PROBLEM
Print word for word the records from the line containing "A virtualized list" through the end.

(Dataset entries)
"""

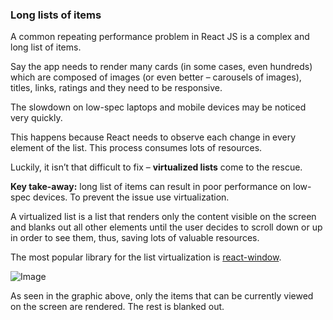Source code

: ### Long lists of items

A common repeating performance problem in React JS is a complex and long list of items.

Say the app needs to render many cards (in some cases, even hundreds) which are composed of images (or even better – carousels of images), titles, links, ratings and they need to be responsive. 

The slowdown on low-spec laptops and mobile devices may be noticed very quickly. 

This happens because React needs to observe each change in every element of the list. This process consumes lots of resources. 

Luckily, it isn’t that difficult to fix – **virtualized lists** come to the rescue. 

**Key take-away:** long list of items can result in poor performance on low-spec devices. To prevent the issue use virtualization.

A virtualized list is a list that renders only the content visible on the screen and blanks out all other elements until the user decides to scroll down or up in order to see them, thus, saving lots of valuable resources. 

The most popular library for the list virtualization is [react-window](https://github.com/bvaughn/react-window).

![Image](https://global-uploads.webflow.com/622fa4d65a5fab0c3465af07/627938c3c5ead274ae6626b9_react-js-problems-lists.jpeg)

As seen in the graphic above, only the items that can be currently viewed on the screen are rendered. The rest is blanked out.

"""

RESULT BELOW
A virtualized list is a list that renders only the content visible on the screen and blanks out all other elements until the user decides to scroll down or up in order to see them, thus, saving lots of valuable resources. 

The most popular library for the list virtualization is [react-window](https://github.com/bvaughn/react-window).

![Image](https://global-uploads.webflow.com/622fa4d65a5fab0c3465af07/627938c3c5ead274ae6626b9_react-js-problems-lists.jpeg)

As seen in the graphic above, only the items that can be currently viewed on the screen are rendered. The rest is blanked out.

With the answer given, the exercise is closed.